- EXERCISE DIRECTIONS -
Your answer should be every line of the records that contains the word "dìqiú".

- DATA TO EXAMINE -

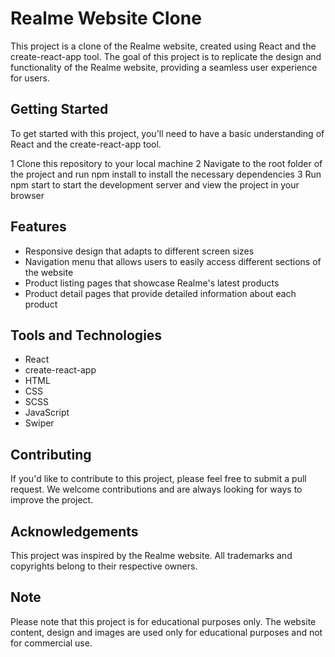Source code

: # Realme Website Clone

This project is a clone of the Realme website, created using React and the create-react-app tool. The goal of this project is to replicate the design and functionality of the Realme website, providing a seamless user experience for users.

## Getting Started

To get started with this project, you'll need to have a basic understanding of React and the create-react-app tool.

1 Clone this repository to your local machine
2 Navigate to the root folder of the project and run npm install to install the necessary dependencies
3 Run npm start to start the development server and view the project in your browser

## Features

* Responsive design that adapts to different screen sizes
* Navigation menu that allows users to easily access different sections of the website
* Product listing pages that showcase Realme's latest products
* Product detail pages that provide detailed information about each product

## Tools and Technologies

* React
* create-react-app
* HTML
* CSS
* SCSS
* JavaScript
* Swiper

## Contributing

If you'd like to contribute to this project, please feel free to submit a pull request. We welcome contributions and are always looking for ways to improve the project.

## Acknowledgements

This project was inspired by the Realme website. All trademarks and copyrights belong to their respective owners.

## Note

Please note that this project is for educational purposes only. The website content, design and images are used only for educational purposes and not for commercial use.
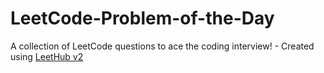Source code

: # LeetCode-Problem-of-the-Day
A collection of LeetCode questions to ace the coding interview! - Created using [LeetHub v2](https://github.com/arunbhardwaj/LeetHub-2.0)
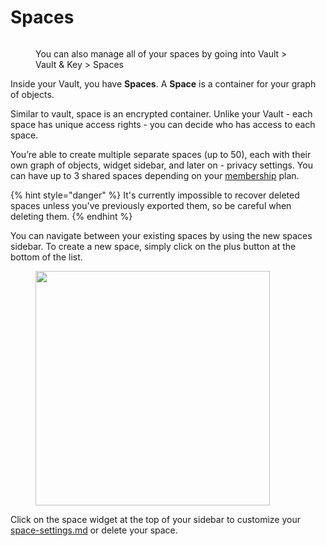 # Spaces

<figure><img src="../../../.gitbook/assets/image (11).png" alt=""><figcaption><p>You can also manage all of your spaces by going into Vault > Vault &#x26; Key > Spaces</p></figcaption></figure>

Inside your Vault, you have **Spaces**. A **Space** is a container for your graph of objects.

Similar to vault, space is an encrypted container. Unlike your Vault - each space has unique access rights - you can decide who has access to each space.

You’re able to create multiple separate spaces (up to 50), each with their own graph of objects, widget sidebar, and later on - privacy settings. You can have up to 3 shared spaces depending on your [membership](../../advanced/monetization.md) plan.

{% hint style="danger" %}
It's currently impossible to recover deleted spaces unless you've previously exported them, so be careful when deleting them.
{% endhint %}

You can navigate between your existing spaces by using the new spaces sidebar. To create a new space, simply click on the plus button at the bottom of the list.

<figure><img src="../../../.gitbook/assets/image (52).png" alt="" width="375"><figcaption></figcaption></figure>

Click on the space widget at the top of your sidebar to customize your [space-settings.md](../../advanced/settings/space-settings.md "mention") or delete your space.
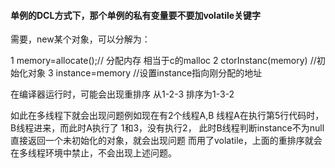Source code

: #### 单例的DCL方式下，那个单例的私有变量要不要加volatile关键字

需要，new某个对象，可以分解为：

1 memory=allocate();// 分配内存 相当于c的malloc 2 ctorInstanc(memory) //初始化对象 3 instance=memory //设置instance指向刚分配的地址

在编译器运行时，可能会出现重排序 从1-2-3 排序为1-3-2

如此在多线程下就会出现问题例如现在有2个线程A,B 线程A在执行第5行代码时，B线程进来，而此时A执行了 1和3，没有执行2， 此时B线程判断instance不为null 直接返回一个未初始化的对象，就会出现问题 而用了volatile，上面的重排序就会在多线程环境中禁止，不会出现上述问题。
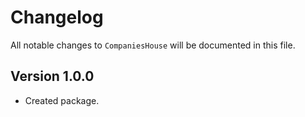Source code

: # Changelog

All notable changes to `CompaniesHouse` will be documented in this file.

## Version 1.0.0
- Created package.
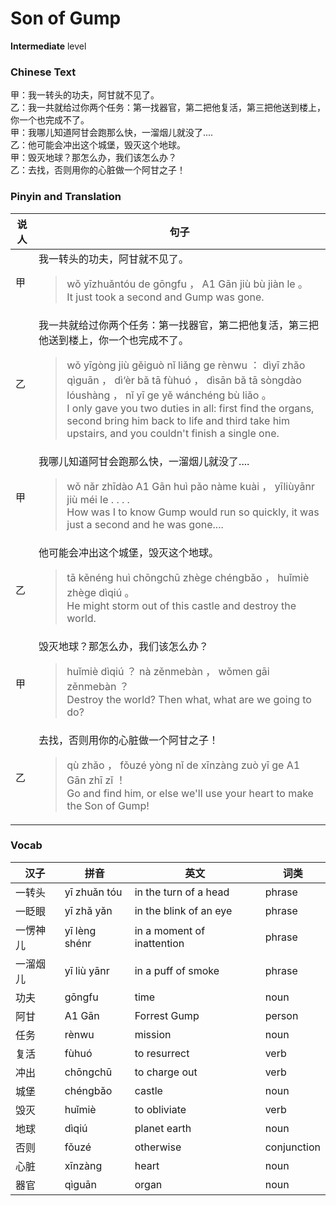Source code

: # Son of Gump
**Intermediate** level
### Chinese Text
甲：我一转头的功夫，阿甘就不见了。<br />乙：我一共就给过你两个任务：第一找器官，第二把他复活，第三把他送到楼上，你一个也完成不了。<br />甲：我哪儿知道阿甘会跑那么快，一溜烟儿就没了....<br />乙：他可能会冲出这个城堡，毁灭这个地球。<br />甲：毁灭地球？那怎么办，我们该怎么办？<br />乙：去找，否则用你的心脏做一个阿甘之子！

### Pinyin and Translation
|说人|句子|
|----|----|
|甲|我一转头的功夫，阿甘就不见了。<blockquote>wǒ yīzhuǎntóu de gōngfu ， A1 Gān jiù bù jiàn le 。<br />It just took a second and Gump was gone.</blockquote>|
|乙|我一共就给过你两个任务：第一找器官，第二把他复活，第三把他送到楼上，你一个也完成不了。<blockquote>wǒ yīgòng jiù gěiguò nǐ liǎng ge rènwu ： dìyī zhǎo qìguān ， dì‘èr bǎ tā fùhuó ， dìsān bǎ tā sòngdào lóushàng ， nǐ yī ge yě wánchéng bù liǎo 。<br />I only gave you two duties in all: first find the organs, second bring him back to life and third take him upstairs, and you couldn't finish a single one.</blockquote>|
|甲|我哪儿知道阿甘会跑那么快，一溜烟儿就没了....<blockquote>wǒ nǎr zhīdào A1 Gān huì pǎo nàme kuài ， yīliùyānr jiù méi le . . . .<br />How was I to know Gump would run so quickly, it was just a second and he was gone....</blockquote>|
|乙|他可能会冲出这个城堡，毁灭这个地球。<blockquote>tā kěnéng huì chōngchū zhège chéngbǎo ， huǐmiè zhège dìqiú 。<br />He might storm out of this castle and destroy the world.</blockquote>|
|甲|毁灭地球？那怎么办，我们该怎么办？<blockquote>huǐmiè dìqiú ？ nà zěnmebàn ， wǒmen gāi zěnmebàn ？<br />Destroy the world? Then what, what are we going to do?</blockquote>|
|乙|去找，否则用你的心脏做一个阿甘之子！<blockquote>qù zhǎo ， fǒuzé yòng nǐ de xīnzàng zuò yī ge A1 Gān zhī zǐ ！<br />Go and find him, or else we'll use your heart to make the Son of Gump!</blockquote>|
### Vocab
|汉子|拼音|英文|词类|
|----|----|----|----|
|一转头|yī zhuǎn tóu|in the turn of a head|phrase|
|一眨眼|yī zhǎ yǎn|in the blink of an eye|phrase|
|一愣神儿|yī lèng shénr|in a moment of inattention|phrase|
|一溜烟儿|yī liù yānr|in a puff of smoke|phrase|
|功夫|gōngfu|time|noun|
|阿甘|A1 Gān|Forrest Gump|person|
|任务|rènwu|mission|noun|
|复活|fùhuó|to resurrect|verb|
|冲出|chōngchū|to charge out|verb|
|城堡|chéngbǎo|castle|noun|
|毁灭|huǐmiè|to obliviate|verb|
|地球|dìqiú|planet earth|noun|
|否则|fǒuzé|otherwise|conjunction|
|心脏|xīnzàng|heart|noun|
|器官|qìguān|organ|noun|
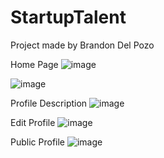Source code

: # StartupTalent
Project made by Brandon Del Pozo

Home Page
![image](https://user-images.githubusercontent.com/3943324/131887494-e14a5bae-7519-4bf4-a1dc-e48d73e37cef.png)

![image](https://user-images.githubusercontent.com/3943324/131887597-5daffbb2-a15b-4392-b2da-3ac09b06b521.png)

Profile Description
![image](https://user-images.githubusercontent.com/3943324/131887831-4b9b8fa5-393b-411a-ba0b-58a193e71585.png)

Edit Profile
![image](https://user-images.githubusercontent.com/3943324/131888074-f3742ccd-62ce-422a-bfb5-069342383002.png)

Public Profile
![image](https://user-images.githubusercontent.com/3943324/131888258-059c1068-98ae-4b97-9f91-f929499d16e6.png)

- ANSWER FOR THE TASK -
|乙|他可能会冲出这个城堡，毁灭这个地球。<blockquote>tā kěnéng huì chōngchū zhège chéngbǎo ， huǐmiè zhège dìqiú 。<br />He might storm out of this castle and destroy the world.</blockquote>|
|甲|毁灭地球？那怎么办，我们该怎么办？<blockquote>huǐmiè dìqiú ？ nà zěnmebàn ， wǒmen gāi zěnmebàn ？<br />Destroy the world? Then what, what are we going to do?</blockquote>|
|地球|dìqiú|planet earth|noun|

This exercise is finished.